Desired Output (the fourth line is absent since it only contains a and b but no c):

abc
bca
cab
fhfhfhfabcjdfjdjfk
ahfhfbkjfjdjffc

We are using Linux.

@terdon That many people want to answer a question does not mean it is a good one. The wording is bad (see the comments to wurtel's answer) and so was the formatting. Why upvote that? BTW: I don't consider your erasing the highlighting an improvement. — Hauke Laging, Feb 04 '15 at 16:06
@HaukeLaging my edit was so that the text can be copied directly into a file for testing (I could have used quotes instead of codeblocks to keep the formatting, true). The previous version had lists which were harder to read and much harder to copy. Also remember that this is a new user who doesn't know the formatting tools but gave all information needed to answer the question. Anyway, people's votes are their own but usually if you find a question interesting enough to answer, it is also good enough for an upvote. — terdon, Feb 04 '15 at 16:08
@terdon: Note that Why don't people upvote questions they answer? addresses your last remark. — G-Man Says 'Reinstate Monica', Feb 08 '15 at 20:09
@G-Man yes, I know, we also have http://meta.unix.stackexchange.com/q/3133/ here. I left that comment (which I have now deleted) because at the time, there was a question with 0 upvotes and 4 answers. It was clear and easy to understand and only lacked formatting. All information needed to answer was provided, so I felt it was strange that nobody had upvoted it. Unfortunately, we have an issue with not upvoting questions on the site and that has been bugging me for a while which is why I made that comment. — terdon, Feb 08 '15 at 20:23
See Check if all of multiple strings or regexes exist in a file. — codeforester, Apr 20 '18 at 02:16

score 26 · Answer 1 · answered Feb 04 '15 at 13:58

26

Pipe it:

grep a file | grep b | grep c

answered Feb 04 '15 at 13:58

muru

72,889

Simple and neat. – vy32 Feb 05 '15 at 02:02
4

I'm surprised at the convoluted solutions below.

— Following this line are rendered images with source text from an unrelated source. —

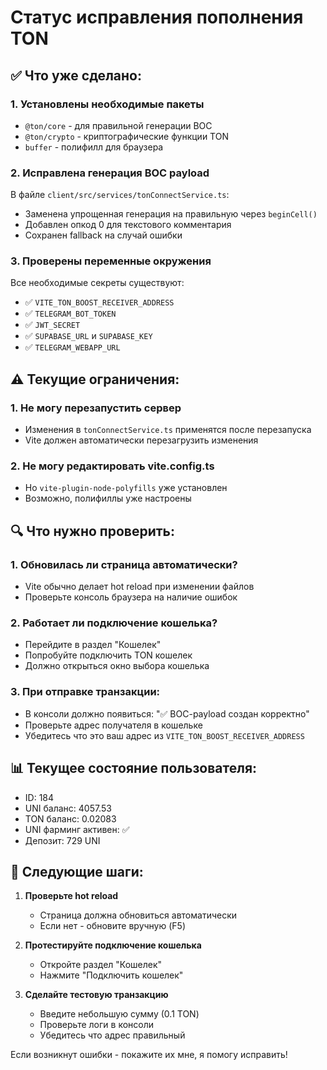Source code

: # Статус исправления пополнения TON

## ✅ Что уже сделано:

### 1. **Установлены необходимые пакеты**
- `@ton/core` - для правильной генерации BOC
- `@ton/crypto` - криптографические функции TON
- `buffer` - полифилл для браузера

### 2. **Исправлена генерация BOC payload**
В файле `client/src/services/tonConnectService.ts`:
- Заменена упрощенная генерация на правильную через `beginCell()`
- Добавлен опкод 0 для текстового комментария
- Сохранен fallback на случай ошибки

### 3. **Проверены переменные окружения**
Все необходимые секреты существуют:
- ✅ `VITE_TON_BOOST_RECEIVER_ADDRESS`
- ✅ `TELEGRAM_BOT_TOKEN`
- ✅ `JWT_SECRET`
- ✅ `SUPABASE_URL` и `SUPABASE_KEY`
- ✅ `TELEGRAM_WEBAPP_URL`

## ⚠️ Текущие ограничения:

### 1. **Не могу перезапустить сервер**
- Изменения в `tonConnectService.ts` применятся после перезапуска
- Vite должен автоматически перезагрузить изменения

### 2. **Не могу редактировать vite.config.ts**
- Но `vite-plugin-node-polyfills` уже установлен
- Возможно, полифиллы уже настроены

## 🔍 Что нужно проверить:

### 1. **Обновилась ли страница автоматически?**
- Vite обычно делает hot reload при изменении файлов
- Проверьте консоль браузера на наличие ошибок

### 2. **Работает ли подключение кошелька?**
- Перейдите в раздел "Кошелек"
- Попробуйте подключить TON кошелек
- Должно открыться окно выбора кошелька

### 3. **При отправке транзакции:**
- В консоли должно появиться: "✅ BOC-payload создан корректно"
- Проверьте адрес получателя в кошельке
- Убедитесь что это ваш адрес из `VITE_TON_BOOST_RECEIVER_ADDRESS`

## 📊 Текущее состояние пользователя:
- ID: 184
- UNI баланс: 4057.53
- TON баланс: 0.02083
- UNI фарминг активен: ✅
- Депозит: 729 UNI

## 🚀 Следующие шаги:

1. **Проверьте hot reload**
   - Страница должна обновиться автоматически
   - Если нет - обновите вручную (F5)

2. **Протестируйте подключение кошелька**
   - Откройте раздел "Кошелек"
   - Нажмите "Подключить кошелек"

3. **Сделайте тестовую транзакцию**
   - Введите небольшую сумму (0.1 TON)
   - Проверьте логи в консоли
   - Убедитесь что адрес правильный

Если возникнут ошибки - покажите их мне, я помогу исправить!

This should be an obvious answer to anyone how knows about grep. – Clearer Feb 05 '15 at 03:31
1

@Clearer it doesn't scale well at all – shadowtalker Feb 05 '15 at 07:57
@ssdecontrol: Expand on why not? – Nathan Tuggy Feb 05 '15 at 11:12
@NathanTuggy I guess it depends on what you mean by "scale." I was thinking "scales to more letters" but I realize now people mean "scales to longer files." – shadowtalker Feb 05 '15 at 14:40

score 8 · Answer 2 · edited Feb 05 '15 at 14:00

8

The sed advantage of grep easy to see in such examples

sed -n '/a/{/b/{/c/p;};}' file

or:

sed '/a/!d;/b/!d;/c/!d' file

edited Feb 05 '15 at 14:00

Stéphane Chazelas

544,893

answered Feb 04 '15 at 13:59

Costas

14,916

score 7 · Answer 3 · answered Feb 04 '15 at 13:55

7

awk '/a/ && /b/ && /c/' file

Or with grep (which wouldn't scale well, though):

grep -e 'a.*b.*c' -e 'a.*c.*b' -e 'b.*a.*c' -e 'b.*c.*a' -e 'c.*a.*b' -e 'c.*b.*a'  file

answered Feb 04 '15 at 13:55

Hauke Laging

90,279

score 7 · Answer 4 · edited Apr 13 '17 at 12:37

7

Let's compare all proposed solutions!

I have a text file test.txt of size ~230M. I'm on Mac Mini, updated to 10.10.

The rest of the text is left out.